# Recorded information
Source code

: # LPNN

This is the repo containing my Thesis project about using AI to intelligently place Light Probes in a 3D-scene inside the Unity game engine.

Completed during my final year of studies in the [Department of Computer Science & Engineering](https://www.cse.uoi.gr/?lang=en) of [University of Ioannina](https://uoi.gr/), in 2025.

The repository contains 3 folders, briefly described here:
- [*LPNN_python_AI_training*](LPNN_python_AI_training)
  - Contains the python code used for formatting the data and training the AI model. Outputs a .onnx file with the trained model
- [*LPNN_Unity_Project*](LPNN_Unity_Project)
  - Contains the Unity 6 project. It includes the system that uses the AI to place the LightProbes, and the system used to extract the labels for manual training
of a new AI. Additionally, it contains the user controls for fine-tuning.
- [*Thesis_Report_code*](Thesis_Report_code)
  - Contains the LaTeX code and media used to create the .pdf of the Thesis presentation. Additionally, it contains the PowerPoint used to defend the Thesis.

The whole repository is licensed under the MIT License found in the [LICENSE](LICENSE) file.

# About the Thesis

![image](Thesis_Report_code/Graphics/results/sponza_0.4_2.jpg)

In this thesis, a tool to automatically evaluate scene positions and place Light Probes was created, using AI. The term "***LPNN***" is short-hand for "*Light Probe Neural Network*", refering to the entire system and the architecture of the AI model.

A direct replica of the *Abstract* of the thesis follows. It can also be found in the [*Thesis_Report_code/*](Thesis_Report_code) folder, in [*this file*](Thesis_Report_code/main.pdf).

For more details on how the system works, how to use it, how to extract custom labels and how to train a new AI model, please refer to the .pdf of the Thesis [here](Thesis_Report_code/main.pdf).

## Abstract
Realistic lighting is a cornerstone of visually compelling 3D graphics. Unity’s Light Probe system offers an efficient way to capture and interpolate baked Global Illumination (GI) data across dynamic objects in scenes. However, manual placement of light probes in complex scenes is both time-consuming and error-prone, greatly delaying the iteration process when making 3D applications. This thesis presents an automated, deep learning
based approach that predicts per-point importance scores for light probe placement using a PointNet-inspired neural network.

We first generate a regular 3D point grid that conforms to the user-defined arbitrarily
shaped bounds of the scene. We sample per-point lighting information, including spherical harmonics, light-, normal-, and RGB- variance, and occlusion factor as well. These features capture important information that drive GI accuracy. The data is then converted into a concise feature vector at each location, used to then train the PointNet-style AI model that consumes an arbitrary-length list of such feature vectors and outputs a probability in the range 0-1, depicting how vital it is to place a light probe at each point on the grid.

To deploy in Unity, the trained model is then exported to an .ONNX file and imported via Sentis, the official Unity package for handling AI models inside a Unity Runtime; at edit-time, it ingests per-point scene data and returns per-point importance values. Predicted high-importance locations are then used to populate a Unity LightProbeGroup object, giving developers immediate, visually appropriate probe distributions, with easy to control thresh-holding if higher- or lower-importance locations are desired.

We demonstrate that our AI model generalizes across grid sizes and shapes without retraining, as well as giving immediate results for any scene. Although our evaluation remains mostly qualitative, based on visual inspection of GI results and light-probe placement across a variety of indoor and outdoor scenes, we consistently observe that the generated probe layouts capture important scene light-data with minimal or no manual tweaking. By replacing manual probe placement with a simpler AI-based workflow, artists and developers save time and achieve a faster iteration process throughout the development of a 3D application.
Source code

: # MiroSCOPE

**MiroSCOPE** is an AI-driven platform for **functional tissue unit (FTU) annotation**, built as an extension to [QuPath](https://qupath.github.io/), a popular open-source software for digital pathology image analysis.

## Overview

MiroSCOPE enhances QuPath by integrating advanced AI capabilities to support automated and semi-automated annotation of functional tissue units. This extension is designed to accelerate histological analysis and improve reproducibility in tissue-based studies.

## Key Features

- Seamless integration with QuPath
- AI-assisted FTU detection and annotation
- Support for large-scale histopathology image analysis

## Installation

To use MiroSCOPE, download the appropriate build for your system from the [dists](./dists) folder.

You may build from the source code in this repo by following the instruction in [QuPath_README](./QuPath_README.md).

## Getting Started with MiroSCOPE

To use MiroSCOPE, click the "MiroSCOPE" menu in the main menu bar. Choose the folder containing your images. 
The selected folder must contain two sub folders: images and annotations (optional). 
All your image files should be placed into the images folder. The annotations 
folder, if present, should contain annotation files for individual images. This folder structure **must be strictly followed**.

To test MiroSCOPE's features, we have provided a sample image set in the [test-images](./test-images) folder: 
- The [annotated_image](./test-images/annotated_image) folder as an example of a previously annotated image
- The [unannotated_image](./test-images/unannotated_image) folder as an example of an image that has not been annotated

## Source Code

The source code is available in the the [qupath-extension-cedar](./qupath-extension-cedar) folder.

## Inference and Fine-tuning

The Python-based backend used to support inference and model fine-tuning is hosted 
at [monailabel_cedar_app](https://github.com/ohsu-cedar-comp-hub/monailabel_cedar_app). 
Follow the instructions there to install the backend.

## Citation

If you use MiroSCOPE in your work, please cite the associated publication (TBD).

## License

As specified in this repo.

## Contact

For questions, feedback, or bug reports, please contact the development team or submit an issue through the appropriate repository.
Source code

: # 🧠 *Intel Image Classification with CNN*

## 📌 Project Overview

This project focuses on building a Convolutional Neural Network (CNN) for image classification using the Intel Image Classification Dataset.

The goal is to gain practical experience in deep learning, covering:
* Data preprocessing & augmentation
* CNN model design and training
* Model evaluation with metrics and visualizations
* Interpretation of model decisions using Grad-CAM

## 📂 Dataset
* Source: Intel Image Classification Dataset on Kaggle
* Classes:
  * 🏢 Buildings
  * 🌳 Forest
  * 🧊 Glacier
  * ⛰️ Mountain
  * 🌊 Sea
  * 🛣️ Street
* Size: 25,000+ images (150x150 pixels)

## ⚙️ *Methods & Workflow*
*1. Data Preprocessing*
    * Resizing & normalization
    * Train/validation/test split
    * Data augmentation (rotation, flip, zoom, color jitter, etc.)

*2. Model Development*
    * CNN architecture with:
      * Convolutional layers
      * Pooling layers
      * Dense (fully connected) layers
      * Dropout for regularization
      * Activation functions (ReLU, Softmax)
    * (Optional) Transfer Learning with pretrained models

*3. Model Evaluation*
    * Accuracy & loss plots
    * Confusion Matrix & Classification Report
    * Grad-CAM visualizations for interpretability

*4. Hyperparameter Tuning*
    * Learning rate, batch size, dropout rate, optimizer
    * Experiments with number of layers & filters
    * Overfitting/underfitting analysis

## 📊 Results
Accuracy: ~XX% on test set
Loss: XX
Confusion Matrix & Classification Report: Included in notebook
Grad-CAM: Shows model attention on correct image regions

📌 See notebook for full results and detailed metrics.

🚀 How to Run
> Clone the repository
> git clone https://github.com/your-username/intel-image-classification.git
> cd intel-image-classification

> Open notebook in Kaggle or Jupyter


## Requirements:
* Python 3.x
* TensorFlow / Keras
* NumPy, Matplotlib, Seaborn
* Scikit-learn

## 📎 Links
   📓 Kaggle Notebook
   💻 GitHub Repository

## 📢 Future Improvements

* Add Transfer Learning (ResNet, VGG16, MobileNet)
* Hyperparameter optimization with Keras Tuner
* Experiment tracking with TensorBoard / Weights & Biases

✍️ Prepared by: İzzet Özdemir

# Work order
All of the data above needs to be retyped exactly, with each line as it stands.

# Task answer
Source code

: # LPNN

This is the repo containing my Thesis project about using AI to intelligently place Light Probes in a 3D-scene inside the Unity game engine.

Completed during my final year of studies in the [Department of Computer Science & Engineering](https://www.cse.uoi.gr/?lang=en) of [University of Ioannina](https://uoi.gr/), in 2025.

The repository contains 3 folders, briefly described here:
- [*LPNN_python_AI_training*](LPNN_python_AI_training)
  - Contains the python code used for formatting the data and training the AI model. Outputs a .onnx file with the trained model
- [*LPNN_Unity_Project*](LPNN_Unity_Project)
  - Contains the Unity 6 project. It includes the system that uses the AI to place the LightProbes, and the system used to extract the labels for manual training
of a new AI. Additionally, it contains the user controls for fine-tuning.
- [*Thesis_Report_code*](Thesis_Report_code)
  - Contains the LaTeX code and media used to create the .pdf of the Thesis presentation. Additionally, it contains the PowerPoint used to defend the Thesis.

The whole repository is licensed under the MIT License found in the [LICENSE](LICENSE) file.

# About the Thesis

![image](Thesis_Report_code/Graphics/results/sponza_0.4_2.jpg)

In this thesis, a tool to automatically evaluate scene positions and place Light Probes was created, using AI. The term "***LPNN***" is short-hand for "*Light Probe Neural Network*", refering to the entire system and the architecture of the AI model.

A direct replica of the *Abstract* of the thesis follows. It can also be found in the [*Thesis_Report_code/*](Thesis_Report_code) folder, in [*this file*](Thesis_Report_code/main.pdf).

For more details on how the system works, how to use it, how to extract custom labels and how to train a new AI model, please refer to the .pdf of the Thesis [here](Thesis_Report_code/main.pdf).

## Abstract
Realistic lighting is a cornerstone of visually compelling 3D graphics. Unity’s Light Probe system offers an efficient way to capture and interpolate baked Global Illumination (GI) data across dynamic objects in scenes. However, manual placement of light probes in complex scenes is both time-consuming and error-prone, greatly delaying the iteration process when making 3D applications. This thesis presents an automated, deep learning
based approach that predicts per-point importance scores for light probe placement using a PointNet-inspired neural network.

We first generate a regular 3D point grid that conforms to the user-defined arbitrarily
shaped bounds of the scene. We sample per-point lighting information, including spherical harmonics, light-, normal-, and RGB- variance, and occlusion factor as well. These features capture important information that drive GI accuracy. The data is then converted into a concise feature vector at each location, used to then train the PointNet-style AI model that consumes an arbitrary-length list of such feature vectors and outputs a probability in the range 0-1, depicting how vital it is to place a light probe at each point on the grid.

To deploy in Unity, the trained model is then exported to an .ONNX file and imported via Sentis, the official Unity package for handling AI models inside a Unity Runtime; at edit-time, it ingests per-point scene data and returns per-point importance values. Predicted high-importance locations are then used to populate a Unity LightProbeGroup object, giving developers immediate, visually appropriate probe distributions, with easy to control thresh-holding if higher- or lower-importance locations are desired.

We demonstrate that our AI model generalizes across grid sizes and shapes without retraining, as well as giving immediate results for any scene. Although our evaluation remains mostly qualitative, based on visual inspection of GI results and light-probe placement across a variety of indoor and outdoor scenes, we consistently observe that the generated probe layouts capture important scene light-data with minimal or no manual tweaking. By replacing manual probe placement with a simpler AI-based workflow, artists and developers save time and achieve a faster iteration process throughout the development of a 3D application.
Source code

: # MiroSCOPE

**MiroSCOPE** is an AI-driven platform for **functional tissue unit (FTU) annotation**, built as an extension to [QuPath](https://qupath.github.io/), a popular open-source software for digital pathology image analysis.

## Overview

MiroSCOPE enhances QuPath by integrating advanced AI capabilities to support automated and semi-automated annotation of functional tissue units. This extension is designed to accelerate histological analysis and improve reproducibility in tissue-based studies.

## Key Features

- Seamless integration with QuPath
- AI-assisted FTU detection and annotation
- Support for large-scale histopathology image analysis

## Installation

To use MiroSCOPE, download the appropriate build for your system from the [dists](./dists) folder.

You may build from the source code in this repo by following the instruction in [QuPath_README](./QuPath_README.md).

## Getting Started with MiroSCOPE

To use MiroSCOPE, click the "MiroSCOPE" menu in the main menu bar. Choose the folder containing your images. 
The selected folder must contain two sub folders: images and annotations (optional). 
All your image files should be placed into the images folder. The annotations 
folder, if present, should contain annotation files for individual images. This folder structure **must be strictly followed**.

To test MiroSCOPE's features, we have provided a sample image set in the [test-images](./test-images) folder: 
- The [annotated_image](./test-images/annotated_image) folder as an example of a previously annotated image
- The [unannotated_image](./test-images/unannotated_image) folder as an example of an image that has not been annotated

## Source Code

The source code is available in the the [qupath-extension-cedar](./qupath-extension-cedar) folder.

## Inference and Fine-tuning

The Python-based backend used to support inference and model fine-tuning is hosted 
at [monailabel_cedar_app](https://github.com/ohsu-cedar-comp-hub/monailabel_cedar_app). 
Follow the instructions there to install the backend.

## Citation

If you use MiroSCOPE in your work, please cite the associated publication (TBD).

## License

As specified in this repo.

## Contact

For questions, feedback, or bug reports, please contact the development team or submit an issue through the appropriate repository.
Source code

: # 🧠 *Intel Image Classification with CNN*

## 📌 Project Overview

This project focuses on building a Convolutional Neural Network (CNN) for image classification using the Intel Image Classification Dataset.

The goal is to gain practical experience in deep learning, covering:
* Data preprocessing & augmentation
* CNN model design and training
* Model evaluation with metrics and visualizations
* Interpretation of model decisions using Grad-CAM

## 📂 Dataset
* Source: Intel Image Classification Dataset on Kaggle
* Classes:
  * 🏢 Buildings
  * 🌳 Forest
  * 🧊 Glacier
  * ⛰️ Mountain
  * 🌊 Sea
  * 🛣️ Street
* Size: 25,000+ images (150x150 pixels)

## ⚙️ *Methods & Workflow*
*1. Data Preprocessing*
    * Resizing & normalization
    * Train/validation/test split
    * Data augmentation (rotation, flip, zoom, color jitter, etc.)

*2. Model Development*
    * CNN architecture with:
      * Convolutional layers
      * Pooling layers
      * Dense (fully connected) layers
      * Dropout for regularization
      * Activation functions (ReLU, Softmax)
    * (Optional) Transfer Learning with pretrained models

*3. Model Evaluation*
    * Accuracy & loss plots
    * Confusion Matrix & Classification Report
    * Grad-CAM visualizations for interpretability

*4. Hyperparameter Tuning*
    * Learning rate, batch size, dropout rate, optimizer
    * Experiments with number of layers & filters
    * Overfitting/underfitting analysis

## 📊 Results
Accuracy: ~XX% on test set
Loss: XX
Confusion Matrix & Classification Report: Included in notebook
Grad-CAM: Shows model attention on correct image regions

📌 See notebook for full results and detailed metrics.

🚀 How to Run
> Clone the repository
> git clone https://github.com/your-username/intel-image-classification.git
> cd intel-image-classification

> Open notebook in Kaggle or Jupyter


## Requirements:
* Python 3.x
* TensorFlow / Keras
* NumPy, Matplotlib, Seaborn
* Scikit-learn

## 📎 Links
   📓 Kaggle Notebook
   💻 GitHub Repository

## 📢 Future Improvements

* Add Transfer Learning (ResNet, VGG16, MobileNet)
* Hyperparameter optimization with Keras Tuner
* Experiment tracking with TensorBoard / Weights & Biases

✍️ Prepared by: İzzet Özdemir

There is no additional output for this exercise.